The inspectors reviewed an examination with recordable indications that was accepted for continued service to verify that the licensees acceptance was in accordance with the American Society of Mechanical Engineers Code or an NRC approved alternative.

Specifically, the inspector reviewed the following record:

  • Ultrasonic examination records (Q1R18-052) for residual heat removal elbow-flange weld (1006B-4) performed on March 15, 2005. A recordable indication was dispositioned as inside diameter geometry-counterbore.

The inspectors reviewed completed pressure boundary welds for American Society of Mechanical Engineers Code Class 1 or 2 systems to verify that the welding process and welding examinations were performed in accordance with American Society of Mechanical Engineers Code requirements or an NRC approved alternative.

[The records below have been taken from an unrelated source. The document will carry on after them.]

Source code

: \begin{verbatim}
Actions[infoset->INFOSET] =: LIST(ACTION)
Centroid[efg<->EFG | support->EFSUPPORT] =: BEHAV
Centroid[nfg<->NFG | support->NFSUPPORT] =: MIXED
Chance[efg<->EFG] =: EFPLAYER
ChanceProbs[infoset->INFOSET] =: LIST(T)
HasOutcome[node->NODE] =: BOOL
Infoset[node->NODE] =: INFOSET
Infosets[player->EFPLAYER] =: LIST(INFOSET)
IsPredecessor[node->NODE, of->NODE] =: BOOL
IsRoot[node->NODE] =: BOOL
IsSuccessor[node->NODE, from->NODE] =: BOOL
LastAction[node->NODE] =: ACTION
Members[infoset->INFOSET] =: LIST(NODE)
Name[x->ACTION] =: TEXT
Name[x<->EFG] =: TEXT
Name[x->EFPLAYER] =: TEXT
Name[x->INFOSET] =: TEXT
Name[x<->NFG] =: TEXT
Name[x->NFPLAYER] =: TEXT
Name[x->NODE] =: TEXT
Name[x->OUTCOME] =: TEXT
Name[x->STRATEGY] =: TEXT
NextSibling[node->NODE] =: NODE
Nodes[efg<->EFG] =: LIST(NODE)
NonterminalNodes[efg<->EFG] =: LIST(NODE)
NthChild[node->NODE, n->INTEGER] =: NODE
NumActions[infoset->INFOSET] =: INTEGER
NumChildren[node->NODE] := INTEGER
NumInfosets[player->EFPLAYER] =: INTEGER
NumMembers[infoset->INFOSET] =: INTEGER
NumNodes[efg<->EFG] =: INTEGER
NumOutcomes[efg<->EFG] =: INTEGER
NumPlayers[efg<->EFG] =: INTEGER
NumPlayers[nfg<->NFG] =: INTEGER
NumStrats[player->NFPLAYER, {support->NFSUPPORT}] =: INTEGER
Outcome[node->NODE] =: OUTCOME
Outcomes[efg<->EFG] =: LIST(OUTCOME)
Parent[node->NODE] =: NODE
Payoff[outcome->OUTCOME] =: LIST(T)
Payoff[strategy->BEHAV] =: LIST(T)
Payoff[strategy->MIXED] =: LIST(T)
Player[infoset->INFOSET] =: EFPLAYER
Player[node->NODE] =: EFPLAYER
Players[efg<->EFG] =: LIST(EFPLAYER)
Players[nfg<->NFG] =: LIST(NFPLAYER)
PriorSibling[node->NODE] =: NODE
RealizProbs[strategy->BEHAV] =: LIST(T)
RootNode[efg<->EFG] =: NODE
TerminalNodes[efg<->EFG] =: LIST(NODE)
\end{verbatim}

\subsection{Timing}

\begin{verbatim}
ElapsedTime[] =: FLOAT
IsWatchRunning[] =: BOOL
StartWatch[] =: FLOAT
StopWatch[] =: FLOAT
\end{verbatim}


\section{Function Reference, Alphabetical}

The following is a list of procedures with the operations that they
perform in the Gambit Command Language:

Specifically, the inspectors reviewed welds associated with the following work activities:

  • Safe shutdown makeup pump discharge pipe (1-2905-4"-B) rerouting replacement (Welds 1 through 12).

The inspector performed a review of inservice inspection-related problems that were identified by the licensee and entered into the corrective action program. Additionally, the inspectors review included confirmation that the licensee had an appropriate threshold for identifying issues and had implemented effective corrective actions. The inspector evaluated the threshold for identifying issues through interviews with licensee staff and a review of licensee actions to incorporate lessons learned from industry issues related to the inservice inspection program. The inspector performed these reviews to ensure compliance with 10 CFR Part 50, Appendix B, Criterion XVI, Corrective Action, requirements.

The reviews as discussed above counted as one inspection sample.

b. Findings

No findings of significance were identified.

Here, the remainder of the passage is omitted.